Parece ser um animal da qual saia fumaça da boca e até fogo. Aqui podemos ter a descrição de um animal singular, um dinossauro.

 

Ou seja, com base nessas duas descrições podemos afirmar que animais com características muito parecidas com a dos dinossauros habitavam a terra mesmo depois do dilúvio.

 

(7) Outro relato bíblico muito interessante está em Salmos 74:13: “Tu, com o teu poder, dividiste o mar; esmagaste sobre as águas a cabeça dos monstros marinhos”.

 

A palavra hebraica “tanniym” pode indicar um animal diferenciado com características parecidas com os dinossauros que, inclusive, era nomeada de “monstro” no texto que lemos, o que nos indica um animal bem parecido com o que conhecemos como dinossauro.

 

Na sequência temos ainda outra menção interessante em Salmos 74:14: “Tu espedaçaste as cabeças do crocodilo e o deste por alimento às alimárias do deserto”.

 

Aqui a palavra traduzida como crocodilo é a mesma “livyathan” de Jó 41:1. E, além disso, fala de “cabeças do crocodilo”. Um crocodilo não tem mais de um cabeça, não é verdade?

 

Isso pode ser um indicativo de que realmente se tratava de um animal único, um dinossauro.
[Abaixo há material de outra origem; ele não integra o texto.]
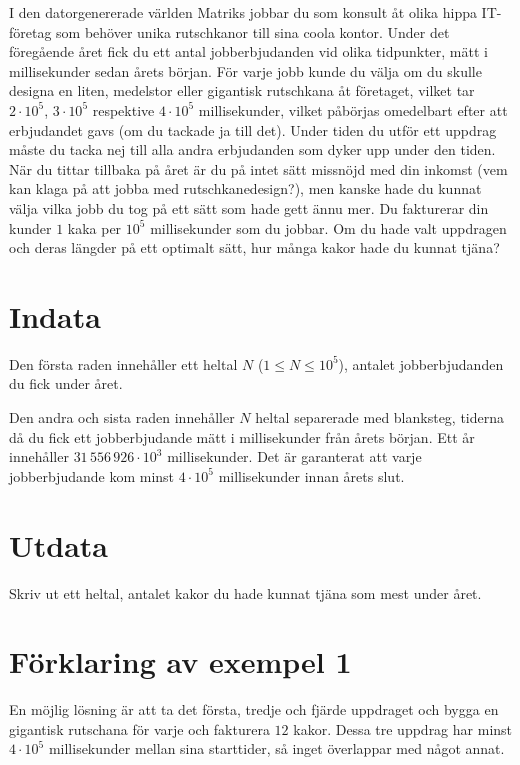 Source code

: I den datorgenererade världen Matriks jobbar du som konsult åt olika hippa IT-företag som behöver unika rutschkanor till sina coola kontor.
Under det föregående året fick du ett antal jobberbjudanden vid olika tidpunkter, mätt i millisekunder sedan årets början.
För varje jobb kunde du välja om du skulle designa en liten, medelstor eller gigantisk rutschkana åt företaget, vilket tar $2 \cdot 10^5$, $3 \cdot 10^5$ respektive $4 \cdot 10^5$ millisekunder, vilket påbörjas omedelbart efter att erbjudandet gavs (om du tackade ja till det).
Under tiden du utför ett uppdrag måste du tacka nej till alla andra erbjudanden som dyker upp under den tiden.
När du tittar tillbaka på året är du på intet sätt missnöjd med din inkomst (vem kan klaga på att jobba med rutschkanedesign?), men kanske hade du kunnat välja vilka jobb du tog på ett sätt som hade gett ännu mer.
Du fakturerar din kunder $1$ kaka per $10^5$ millisekunder som du jobbar.
Om du hade valt uppdragen och deras längder på ett optimalt sätt, hur många kakor hade du kunnat tjäna?


\section*{Indata}
Den första raden innehåller ett heltal $N$ ($1 \le N \le 10^5$), antalet jobberbjudanden du fick under året.

Den andra och sista raden innehåller $N$ heltal separerade med blanksteg, tiderna då du fick ett jobberbjudande mätt i millisekunder från årets början.
Ett år innehåller $31\,556\,926 \cdot 10^3$ millisekunder.
Det är garanterat att varje jobberbjudande kom minst $4 \cdot 10^5$ millisekunder innan årets slut.

\section*{Utdata}
Skriv ut ett heltal, antalet kakor du hade kunnat tjäna som mest under året.

\section*{Förklaring av exempel 1}
En möjlig lösning är att ta det första, tredje och fjärde uppdraget och bygga en gigantisk rutschana för varje och fakturera $12$ kakor.
Dessa tre uppdrag har minst $4 \cdot 10^5$ millisekunder mellan sina starttider, så inget överlappar med något annat.
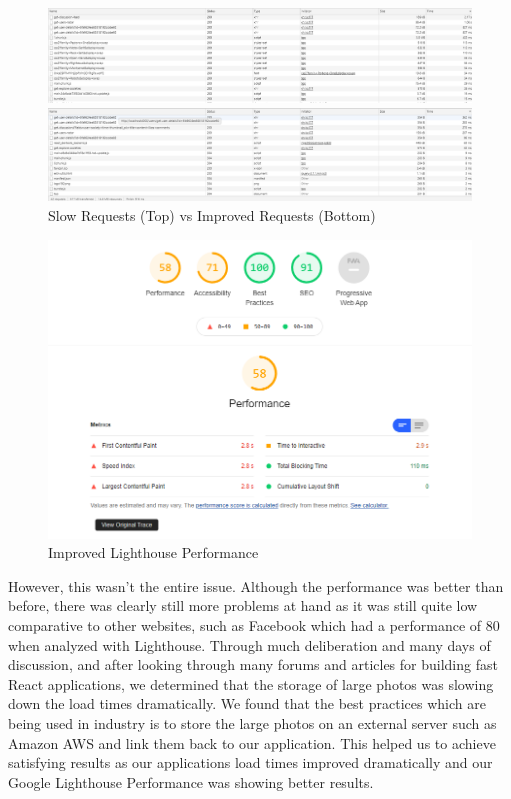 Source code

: \begin{figure}[H]
  \centering
  \includegraphics[scale=0.4]{img/slow_network_times.jpg}
  
  \newline
  
  \includegraphics[scale=0.4]{img/improved_network_times.jpg}
  \caption{Slow Requests (Top) vs Improved Requests (Bottom)}
  \label{fig:slow_network}
\end{figure}

\begin{figure}[H]
  \centering
  \includegraphics[scale=0.65]{img/improved_lighthouse.jpg}
  \caption{Improved Lighthouse Performance}
  \label{fig:improved_lighthouse}
\end{figure}

\newline

However, this wasn't the entire issue. Although the performance was better than before, there was clearly still more problems at hand as it was still quite low comparative to other websites, such as Facebook which had a performance of 80 when analyzed with Lighthouse. Through much deliberation and many days of discussion, and after looking through many forums and articles for building fast React applications, we determined that the storage of large photos was slowing down the load times dramatically. We found that the best practices which are being used in industry is to store the large photos on an external server such as Amazon AWS and link them back to our application. This helped us to achieve satisfying results as our applications load times improved dramatically and our Google Lighthouse Performance was showing better results.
Isso ainda nos mostra que esse animal vivia no mundo pós-dilúvio na época de Asafe, escritor do Salmos 74, em cerca de 1000 a.C., bastante tempo depois do dilúvio.

 

(8) Dessa forma, podemos ver que podemos sim encontrar indicações bastante fortes de que os dinossauros são sim citados na Bíblia, inclusive após o dilúvio.

 

Certamente, muitos tipos desses animais foram extintos por ocasião do dilúvio e, depois, pela ação predatória do homem.

 

Inclusive, não podemos garantir que todos eles foram extintos mesmo em nosso tempo, pois existem diversas áreas intocadas de florestas no planeta que podem muito bem abrigar alguns desses animais.